The patent introduces process mining technology as an intermediary between raw operational data and generative AI models. This intermediary layer preprocesses and structures the data, extracting meaningful process patterns before feeding them to the generative AI, thereby simplifying the overall data processing pipeline.

Inventive Principle:
Principle #24Intermediary (Mediator)

3Measurement precision

If historical process data is collected and analyzed, then next step prediction accuracy is improved, but data storage and processing requirements increase

Engineering Contradiction:
Improveprediction accuracyVSAvoiddata storage requirements
Core Design Contradiction:
Measurement precisionVSQuantity of substance

Solution Approach 1:

The patent extracts only the essential and relevant features from historical process data using process mining techniques. Instead of storing and processing all raw operational data, the system identifies and extracts key process steps, transitions, and patterns that are critical for prediction, thereby reducing data storage requirements while maintaining prediction accuracy.

Inventive Principle:
Principle #2Taking out (Extraction)

Data Source

PatentEP4675509A1Process mining and generative ai for process-, automation-, and control-engineering workflow replay, reproduction, and generation
Publication Date: 2026.01.07 ABB (SCHWEIZ) AG
  • EP4675509A1 patent drawingFigure 1
  • EP4675509A1 patent drawingFigure 2
  • EP4675509A1 patent drawingFigure 3~4

AI summary

There is disclosed a method for saving and utilizing expert process knowledge with regard to industrial plant. The method comprises obtaining first data indicative of historical processes comprising sequences of historical process steps occurred in an industrial plant. The method comprises obtaining second data based on analysing the first data, wherein the second data is indicative of occurrence statistics and thereon-based probabilities for several historical processes and several historical process steps.
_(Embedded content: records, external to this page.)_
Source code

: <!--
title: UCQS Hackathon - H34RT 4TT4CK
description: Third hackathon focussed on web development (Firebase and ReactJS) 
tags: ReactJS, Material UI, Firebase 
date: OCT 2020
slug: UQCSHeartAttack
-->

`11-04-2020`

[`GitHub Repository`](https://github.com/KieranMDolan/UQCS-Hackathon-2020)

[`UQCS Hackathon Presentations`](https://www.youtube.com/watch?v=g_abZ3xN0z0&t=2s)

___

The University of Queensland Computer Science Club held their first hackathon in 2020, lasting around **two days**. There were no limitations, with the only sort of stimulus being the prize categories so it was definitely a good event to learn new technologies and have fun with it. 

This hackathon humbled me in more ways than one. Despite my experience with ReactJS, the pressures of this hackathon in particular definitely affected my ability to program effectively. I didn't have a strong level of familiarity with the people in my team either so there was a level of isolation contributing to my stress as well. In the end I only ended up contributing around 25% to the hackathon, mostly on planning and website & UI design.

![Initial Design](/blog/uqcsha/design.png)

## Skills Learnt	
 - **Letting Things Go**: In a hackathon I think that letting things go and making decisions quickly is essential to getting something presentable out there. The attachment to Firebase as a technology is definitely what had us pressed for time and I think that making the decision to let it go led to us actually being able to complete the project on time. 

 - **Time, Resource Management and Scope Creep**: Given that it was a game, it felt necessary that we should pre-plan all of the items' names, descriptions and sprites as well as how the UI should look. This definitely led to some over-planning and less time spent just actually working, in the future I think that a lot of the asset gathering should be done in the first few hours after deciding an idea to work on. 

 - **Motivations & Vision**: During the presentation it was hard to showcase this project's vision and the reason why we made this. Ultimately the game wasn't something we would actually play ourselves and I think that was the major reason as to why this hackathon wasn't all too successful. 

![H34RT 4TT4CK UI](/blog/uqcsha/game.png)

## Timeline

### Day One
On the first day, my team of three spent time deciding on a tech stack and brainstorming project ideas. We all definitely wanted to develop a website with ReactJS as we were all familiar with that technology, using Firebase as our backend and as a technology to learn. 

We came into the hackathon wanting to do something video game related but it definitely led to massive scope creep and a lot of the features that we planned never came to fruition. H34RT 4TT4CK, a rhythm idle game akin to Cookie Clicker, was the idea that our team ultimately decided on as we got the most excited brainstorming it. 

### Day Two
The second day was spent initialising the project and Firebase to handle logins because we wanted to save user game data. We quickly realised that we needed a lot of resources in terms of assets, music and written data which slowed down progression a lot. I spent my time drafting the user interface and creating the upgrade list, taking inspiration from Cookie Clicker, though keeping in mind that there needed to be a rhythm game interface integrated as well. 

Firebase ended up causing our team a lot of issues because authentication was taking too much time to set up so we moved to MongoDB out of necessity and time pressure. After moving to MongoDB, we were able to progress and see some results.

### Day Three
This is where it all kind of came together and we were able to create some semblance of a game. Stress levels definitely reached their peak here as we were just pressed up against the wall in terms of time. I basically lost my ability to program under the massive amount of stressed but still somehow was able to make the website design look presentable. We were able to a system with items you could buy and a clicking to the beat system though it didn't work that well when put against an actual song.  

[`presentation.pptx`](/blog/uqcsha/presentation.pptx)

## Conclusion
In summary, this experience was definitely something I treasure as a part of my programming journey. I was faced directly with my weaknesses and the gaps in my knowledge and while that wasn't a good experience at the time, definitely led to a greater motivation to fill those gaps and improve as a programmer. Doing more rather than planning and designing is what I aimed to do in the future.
And the method comprises, based on the second data, suggesting, for at least one of a process step, a sequence of process steps and a process, at least one of a next process step, a next sequence of process steps and a next process. The analysing comprises analysing the first data using process mining and/or processing the first data using generative Al. The suggesting comprises suggesting the at least one of the next process step, the next sequence and the next process by using process mining and/or by using generative Al.